Several days into the massive “distributed denial of service” (DDoS) cyberattack on Move, Inc.’s websites this week, the company’s Chief Technology Officer John Robison reports that the sites are back up and running, albeit a bit slower than usual for now.
In an exclusive interview with RISMedia Friday, Robison detailed a two-phase plan the company has in place to bring the sites back to full recovery, assure its customers, and input measures to prevent such an attack from happening again.
“We’re mostly through phase one, which is getting the sites back up and running,” Robison said. “They may not be quite as fast, but they are usable and customers can see them and interact with them. It’s our top priority to make sure the sites are accessible and customers have access to them and business is not impacted.”
Robison said phase two will be the “hardening of the site,” or making sure an attack of this magnitude doesn’t happen again. To do that, Move is working with the DDoS mitigation provider Prolexic division of Akamai Technologies, Inc. “around the clock” to increase protection from hackers, an effort he said will extend into next week sometime.
DDoS attacks are sent by people or botnets, which are Internet-connected programs that work on tasks. The DDoS attack on Move drove massive amounts of traffic from external sources, or “fake requests,” as Robison explained, to Move’s data center in Phoenix, Ariz., making realtor.com®, the official real estate site of the National Association of REALTORS®, Top Producer® services, and Move’s other Internet services inaccessible by real users.
Cyberattacks are measured in the volume and speed of the fake requests. Move’s attack clocked in at about 30 gigabytes per second (GB/s), which can be enough to overwhelm large Internet businesses’ networks, but is also typical of several hacks recently reported to other large public sites, such as Evernote and Ancestry.com. Robison noted that it appears the company was targeted randomly, “based on other attacks on other sites out in the public, there seems to be a commonality in how the attacks are done, but not in who is picked.”
Once phase two is completed next week, Move will be protected “at a much higher level,” he said. “We’re going above and beyond the level most sites take in response to the attack,” Robison assured. “We’re super focused on our customers and people coming to the website.
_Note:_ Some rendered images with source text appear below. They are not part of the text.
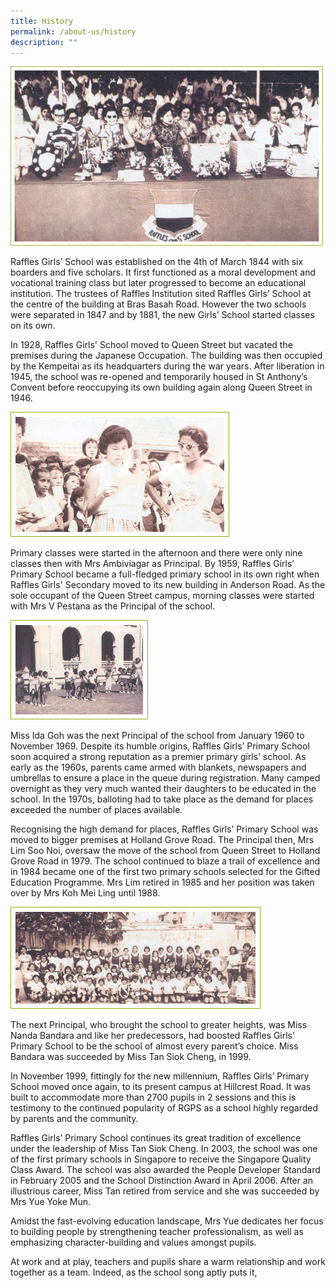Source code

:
 ```yaml
---
title: History
permalink: /about-us/history
description: ""
---
```

![](/images/hist_3.jpeg)

Raffles Girls’ School was established on the 4th of March 1844 with six boarders and five scholars. It first functioned as a moral development and vocational training class but later progressed to become an educational institution. The trustees of Raffles Institution sited Raffles Girls’ School at the centre of the building at Bras Basah Road. However the two schools were separated in 1847 and by 1881, the new Girls’ School started classes on its own.

In 1928, Raffles Girls' School moved to Queen Street but vacated the premises during the Japanese Occupation. The building was then occupied by the Kempeitai as its headquarters during the war years. After liberation in 1945, the school was re-opened and temporarily housed in St Anthony’s Convent before reoccupying its own building again along Queen Street in 1946.

![](/images/hist_4.jpeg)

Primary classes were started in the afternoon and there were only nine classes then with Mrs Ambiviagar as Principal. By 1959, Raffles Girls’ Primary School became a full-fledged primary school in its own right when Raffles Girls' Secondary moved to its new building in Anderson Road. As the sole occupant of the Queen Street campus, morning classes were started with Mrs V Pestana as the Principal of the school. 

![](/images/hist_6a.jpeg)

Miss Ida Goh was the next Principal of the school from January 1960 to November 1969. Despite its humble origins, Raffles Girls’ Primary School soon acquired a strong reputation as a premier primary girls’ school. As early as the 1960s, parents came armed with blankets, newspapers and umbrellas to ensure a place in the queue during registration. Many camped overnight as they very much wanted their daughters to be educated in the school. In the 1970s, balloting had to take place as the demand for places exceeded the number of places available.

Recognising the high demand for places, Raffles Girls’ Primary School was moved to bigger premises at Holland Grove Road. The Principal then, Mrs Lim Soo Noi, oversaw the move of the school from Queen Street to Holland Grove Road in 1979. The school continued to blaze a trail of excellence and in 1984 became one of the first two primary schools selected for the Gifted Education Programme. Mrs Lim retired in 1985 and her position was taken over by Mrs Koh Mei Ling until 1988.

![](/images/hist_1.jpeg)

The next Principal, who brought the school to greater heights, was Miss Nanda Bandara and like her predecessors, had boosted Raffles Girls’ Primary School to be the school of almost every parent’s choice. Miss Bandara was succeeded by Miss Tan Siok Cheng, in 1999.
 
In November 1999, fittingly for the new millennium, Raffles Girls’ Primary School moved once again, to its present campus at Hillcrest Road. It was built to accommodate more than 2700 pupils in 2 sessions and this is testimony to the continued popularity of RGPS as a school highly regarded by parents and the community.
 
Raffles Girls’ Primary School continues its great tradition of excellence under the leadership of Miss Tan Siok Cheng. In 2003, the school was one of the first primary schools in Singapore to receive the Singapore Quality Class Award. The school was also awarded the People Developer Standard in February 2005 and the School Distinction Award in April 2006.  After an illustrious career, Miss Tan retired from service and she was succeeded by Mrs Yue Yoke Mun. 
 
Amidst the fast-evolving education landscape, Mrs Yue dedicates her focus to building people by strengthening teacher professionalism, as well as emphasizing character-building and values amongst pupils.
 
At work and at play, teachers and pupils share a warm relationship and work together as a team. Indeed, as the school song aptly puts it,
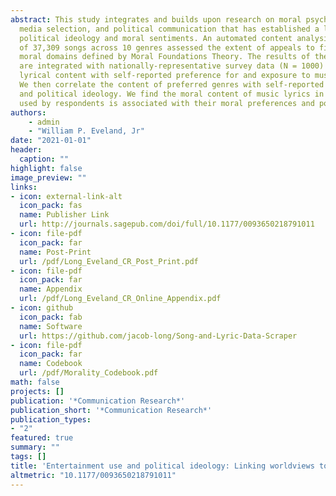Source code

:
 ```yaml
---
abstract: This study integrates and builds upon research on moral psychology, entertainment
  media selection, and political communication that has established a link between
  political ideology and moral sentiments. An automated content analysis of the lyrics
  of 37,309 songs across 10 genres assessed the extent of appeals to five different
  moral domains defined by Moral Foundations Theory. The results of the content analysis
  are integrated with nationally-representative survey data (N = 1000) by linking
  lyrical content with self-reported preference for and exposure to musical genres.
  We then correlate the content of preferred genres with self-reported moral sentiments
  and political ideology. We find the moral content of music lyrics in the genres
  used by respondents is associated with their moral preferences and political ideology.
authors:
    - admin
    - "William P. Eveland, Jr"
date: "2021-01-01"
header:
  caption: ""
highlight: false
image_preview: ""
links:
- icon: external-link-alt
  icon_pack: fas
  name: Publisher Link
  url: http://journals.sagepub.com/doi/full/10.1177/0093650218791011
- icon: file-pdf
  icon_pack: far
  name: Post-Print
  url: /pdf/Long_Eveland_CR_Post_Print.pdf
- icon: file-pdf
  icon_pack: far
  name: Appendix
  url: /pdf/Long_Eveland_CR_Online_Appendix.pdf
- icon: github
  icon_pack: fab
  name: Software
  url: https://github.com/jacob-long/Song-and-Lyric-Data-Scraper
- icon: file-pdf
  icon_pack: far
  name: Codebook
  url: /pdf/Morality_Codebook.pdf
math: false
projects: []
publication: '*Communication Research*'
publication_short: '*Communication Research*'
publication_types:
- "2"
featured: true
summary: ""
tags: []
title: 'Entertainment use and political ideology: Linking worldviews to media content'
altmetric: "10.1177/0093650218791011"
---
```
We have a core team of network service providers and Prolexic working 24-7 to get up and running. We take this very seriously.”
No consumer data was compromised in the attack, Robison stated. “They didn’t get inside the site and we are not aware of any penetration or data compromise.”
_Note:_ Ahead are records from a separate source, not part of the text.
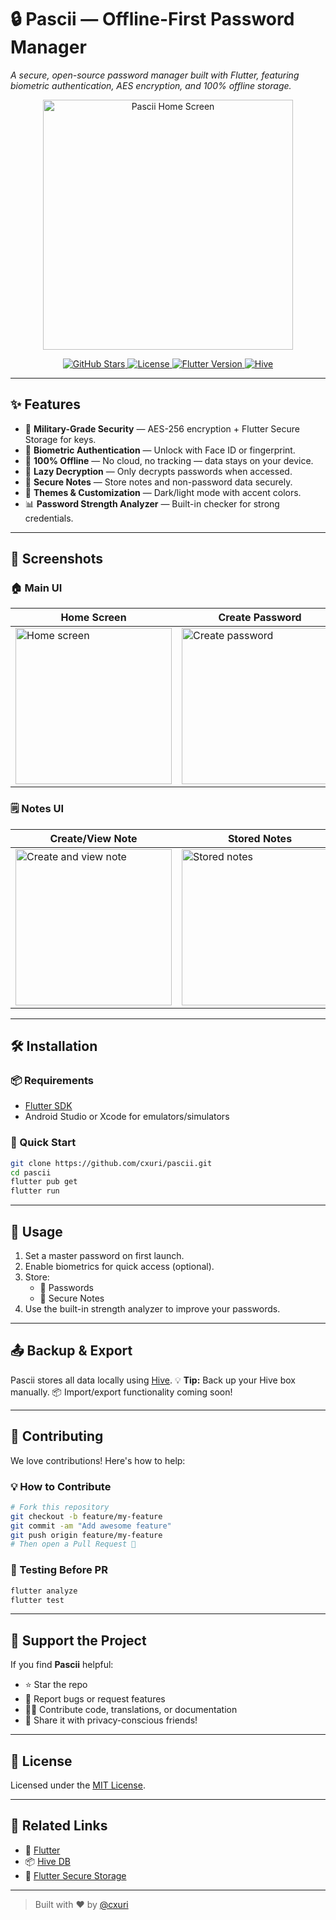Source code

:# 🔒 Pascii — Offline-First Password Manager

*A secure, open-source password manager built with Flutter, featuring biometric authentication, AES encryption, and 100% offline storage.*

<p align="center">
  <img src="assets/screenshots/homescreen.jpeg" width="400" alt="Pascii Home Screen" />
</p>

<p align="center">
  <a href="https://github.com/cxuri/pascii/stargazers">
    <img alt="GitHub Stars" src="https://img.shields.io/github/stars/cxuri/pascii?style=for-the-badge">
  </a>
  <a href="LICENSE">
    <img alt="License" src="https://img.shields.io/github/license/cxuri/pascii?style=for-the-badge">
  </a>
  <a href="https://flutter.dev">
    <img alt="Flutter Version" src="https://img.shields.io/badge/Flutter-3.19.0-blue?style=for-the-badge">
  </a>
  <a href="https://pub.dev/packages/hive">
    <img alt="Hive" src="https://img.shields.io/badge/Hive-NoSQL%20DB-orange?style=for-the-badge">
  </a>
</p>

---

## ✨ Features

- 🔐 **Military-Grade Security** — AES-256 encryption + Flutter Secure Storage for keys.
- 📱 **Biometric Authentication** — Unlock with Face ID or fingerprint.
- 💾 **100% Offline** — No cloud, no tracking — data stays on your device.
- 🔄 **Lazy Decryption** — Only decrypts passwords when accessed.
- 📝 **Secure Notes** — Store notes and non-password data securely.
- 🎨 **Themes & Customization** — Dark/light mode with accent colors.
- 📊 **Password Strength Analyzer** — Built-in checker for strong credentials.

---

## 📸 Screenshots

### 🏠 Main UI

| Home Screen | Create Password | View Password |
|-------------|------------------|----------------|
| <img src="assets/screenshots/homescreen.jpeg" width="250" alt="Home screen" /> | <img src="assets/screenshots/create password.jpeg" width="250" alt="Create password" /> | <img src="assets/screenshots/password view.png" width="250" alt="View password" /> |

### 🗒️ Notes UI

| Create/View Note | Stored Notes |
|------------------|--------------|
| <img src="assets/screenshots/create and view note.jpeg" width="250" alt="Create and view note" /> | <img src="assets/screenshots/stored notes.jpeg" width="250" alt="Stored notes" /> |

---

## 🛠️ Installation

### 📦 Requirements
- [Flutter SDK](https://flutter.dev/docs/get-started/install)
- Android Studio or Xcode for emulators/simulators

### 🚀 Quick Start

```bash
git clone https://github.com/cxuri/pascii.git
cd pascii
flutter pub get
flutter run
```

---

## 📱 Usage

1. Set a master password on first launch.
2. Enable biometrics for quick access (optional).
3. Store:
   - 🔑 Passwords
   - 📝 Secure Notes
4. Use the built-in strength analyzer to improve your passwords.

---

## 📤 Backup & Export

Pascii stores all data locally using [Hive](https://pub.dev/packages/hive).
💡 **Tip:** Back up your Hive box manually.
📦 Import/export functionality coming soon!

---

## 🤝 Contributing

We love contributions! Here's how to help:

### 💡 How to Contribute

```bash
# Fork this repository
git checkout -b feature/my-feature
git commit -am "Add awesome feature"
git push origin feature/my-feature
# Then open a Pull Request 🎉
```

### 🧪 Testing Before PR

```bash
flutter analyze
flutter test
```

---

## 🌟 Support the Project

If you find **Pascii** helpful:

- ⭐ Star the repo
- 🐛 Report bugs or request features
- 🧑‍💻 Contribute code, translations, or documentation
- 📢 Share it with privacy-conscious friends!

---

## 📄 License

Licensed under the [MIT License](LICENSE).

---

## 🔗 Related Links

- 🧰 [Flutter](https://flutter.dev)
- 📦 [Hive DB](https://pub.dev/packages/hive)
- 🔐 [Flutter Secure Storage](https://pub.dev/packages/flutter_secure_storage)

---

> Built with ❤️ by [@cxuri](https://github.com/cxuri)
The FBI cybercrimes unit is actively investigating the incident, Robison said, and Move is cooperating with federal law enforcement officials. However, he couldn’t offer further details on the ransom demand sent ahead of the attack on Wednesday, or who it was sent to or whether officials have any leads or expect to make any arrests, citing the ongoing investigation. The company reported earlier Friday that following the receipt of a ransom demand at 8:45 a.m. PST Tuesday, to which as standard practice the company did not respond, the site began getting hacked midday.